## Records for this exercise

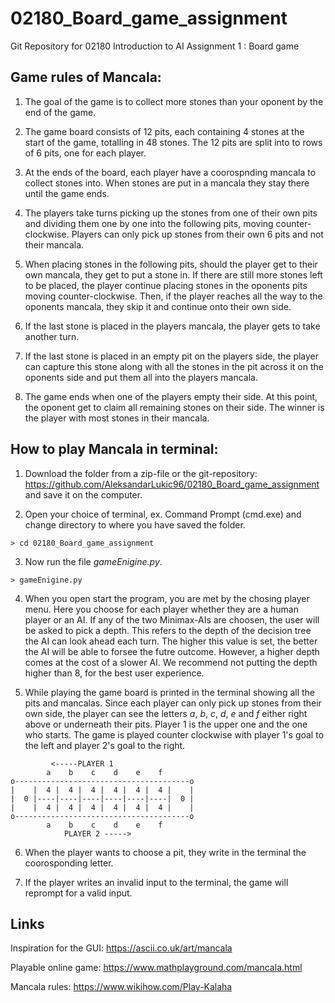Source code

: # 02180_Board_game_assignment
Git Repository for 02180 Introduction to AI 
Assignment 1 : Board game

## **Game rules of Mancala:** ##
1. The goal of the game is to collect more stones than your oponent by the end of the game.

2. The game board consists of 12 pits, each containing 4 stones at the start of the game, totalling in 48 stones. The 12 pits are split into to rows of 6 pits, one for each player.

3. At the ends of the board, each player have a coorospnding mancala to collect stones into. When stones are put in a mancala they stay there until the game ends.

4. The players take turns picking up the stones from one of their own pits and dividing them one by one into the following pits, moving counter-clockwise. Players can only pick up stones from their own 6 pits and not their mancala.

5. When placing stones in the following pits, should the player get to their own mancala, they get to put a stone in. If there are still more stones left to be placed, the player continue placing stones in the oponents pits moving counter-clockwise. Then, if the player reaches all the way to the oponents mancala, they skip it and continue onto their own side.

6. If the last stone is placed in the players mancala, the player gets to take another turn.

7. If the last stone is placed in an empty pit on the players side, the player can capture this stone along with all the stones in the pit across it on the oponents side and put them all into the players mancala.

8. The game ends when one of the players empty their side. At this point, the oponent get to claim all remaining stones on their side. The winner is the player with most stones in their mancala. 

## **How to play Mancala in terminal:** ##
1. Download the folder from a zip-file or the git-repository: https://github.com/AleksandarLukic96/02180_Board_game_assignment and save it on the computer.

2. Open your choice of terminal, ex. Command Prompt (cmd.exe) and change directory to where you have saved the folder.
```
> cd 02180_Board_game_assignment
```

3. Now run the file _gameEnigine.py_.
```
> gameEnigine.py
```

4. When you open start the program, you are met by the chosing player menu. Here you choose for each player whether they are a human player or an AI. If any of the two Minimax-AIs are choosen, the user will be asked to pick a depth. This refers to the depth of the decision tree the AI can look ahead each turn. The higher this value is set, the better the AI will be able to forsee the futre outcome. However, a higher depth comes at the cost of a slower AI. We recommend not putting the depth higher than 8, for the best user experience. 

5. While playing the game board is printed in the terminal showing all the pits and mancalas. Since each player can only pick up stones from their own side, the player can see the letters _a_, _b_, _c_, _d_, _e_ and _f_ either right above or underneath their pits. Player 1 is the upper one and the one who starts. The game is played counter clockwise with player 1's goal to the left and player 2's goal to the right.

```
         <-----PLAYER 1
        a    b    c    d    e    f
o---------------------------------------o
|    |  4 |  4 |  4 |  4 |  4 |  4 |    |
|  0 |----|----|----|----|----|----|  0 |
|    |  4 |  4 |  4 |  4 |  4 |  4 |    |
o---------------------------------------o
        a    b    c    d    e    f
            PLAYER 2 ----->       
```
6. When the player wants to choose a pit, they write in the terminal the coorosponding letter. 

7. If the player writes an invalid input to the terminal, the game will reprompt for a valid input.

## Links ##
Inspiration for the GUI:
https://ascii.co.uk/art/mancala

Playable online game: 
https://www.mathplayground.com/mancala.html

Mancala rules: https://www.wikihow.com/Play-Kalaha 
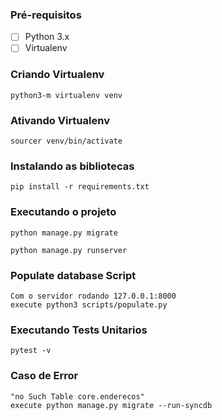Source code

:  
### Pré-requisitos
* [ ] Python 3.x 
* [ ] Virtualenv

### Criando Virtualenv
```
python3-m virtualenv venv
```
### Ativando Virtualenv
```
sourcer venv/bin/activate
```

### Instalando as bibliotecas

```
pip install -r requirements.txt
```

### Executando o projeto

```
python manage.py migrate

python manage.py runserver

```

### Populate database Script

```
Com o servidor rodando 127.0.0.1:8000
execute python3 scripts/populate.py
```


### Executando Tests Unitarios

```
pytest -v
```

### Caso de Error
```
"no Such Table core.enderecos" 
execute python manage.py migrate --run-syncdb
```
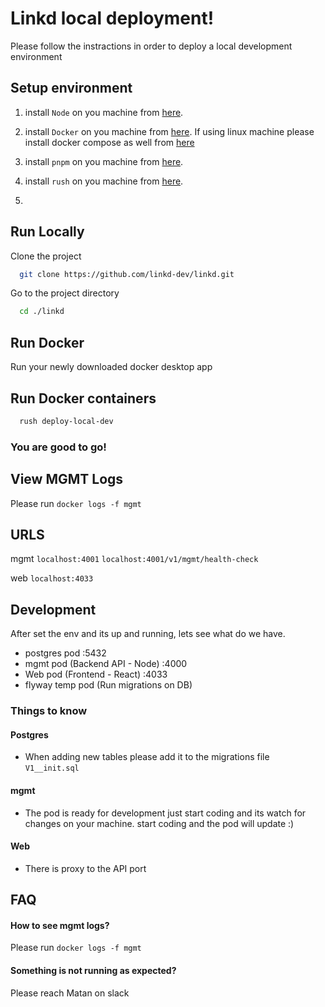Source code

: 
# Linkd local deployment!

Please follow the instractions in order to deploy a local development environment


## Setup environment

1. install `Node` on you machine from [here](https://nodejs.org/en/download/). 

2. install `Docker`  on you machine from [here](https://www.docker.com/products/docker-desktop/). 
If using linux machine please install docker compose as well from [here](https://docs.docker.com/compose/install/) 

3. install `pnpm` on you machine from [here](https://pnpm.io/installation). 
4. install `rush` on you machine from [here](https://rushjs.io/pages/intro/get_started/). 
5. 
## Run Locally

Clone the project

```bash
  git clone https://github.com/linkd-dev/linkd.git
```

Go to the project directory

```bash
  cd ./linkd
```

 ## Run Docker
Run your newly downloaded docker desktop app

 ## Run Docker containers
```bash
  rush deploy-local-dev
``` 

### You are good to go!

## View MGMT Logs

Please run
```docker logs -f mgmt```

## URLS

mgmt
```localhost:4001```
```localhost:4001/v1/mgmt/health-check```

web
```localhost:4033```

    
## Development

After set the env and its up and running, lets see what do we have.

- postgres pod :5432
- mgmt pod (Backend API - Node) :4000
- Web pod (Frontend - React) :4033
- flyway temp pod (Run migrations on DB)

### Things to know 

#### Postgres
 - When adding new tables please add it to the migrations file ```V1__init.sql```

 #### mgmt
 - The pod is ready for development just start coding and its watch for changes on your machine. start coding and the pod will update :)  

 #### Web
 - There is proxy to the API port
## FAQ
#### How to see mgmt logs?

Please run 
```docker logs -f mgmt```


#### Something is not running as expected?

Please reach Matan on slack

## Problem to solve
From the material above, gather all lines that include the string "clockwise" and copy them.

## Answer space
4. The players take turns picking up the stones from one of their own pits and dividing them one by one into the following pits, moving counter-clockwise. Players can only pick up stones from their own 6 pits and not their mancala.
5. When placing stones in the following pits, should the player get to their own mancala, they get to put a stone in. If there are still more stones left to be placed, the player continue placing stones in the oponents pits moving counter-clockwise. Then, if the player reaches all the way to the oponents mancala, they skip it and continue onto their own side.
5. While playing the game board is printed in the terminal showing all the pits and mancalas. Since each player can only pick up stones from their own side, the player can see the letters _a_, _b_, _c_, _d_, _e_ and _f_ either right above or underneath their pits. Player 1 is the upper one and the one who starts. The game is played counter clockwise with player 1's goal to the left and player 2's goal to the right.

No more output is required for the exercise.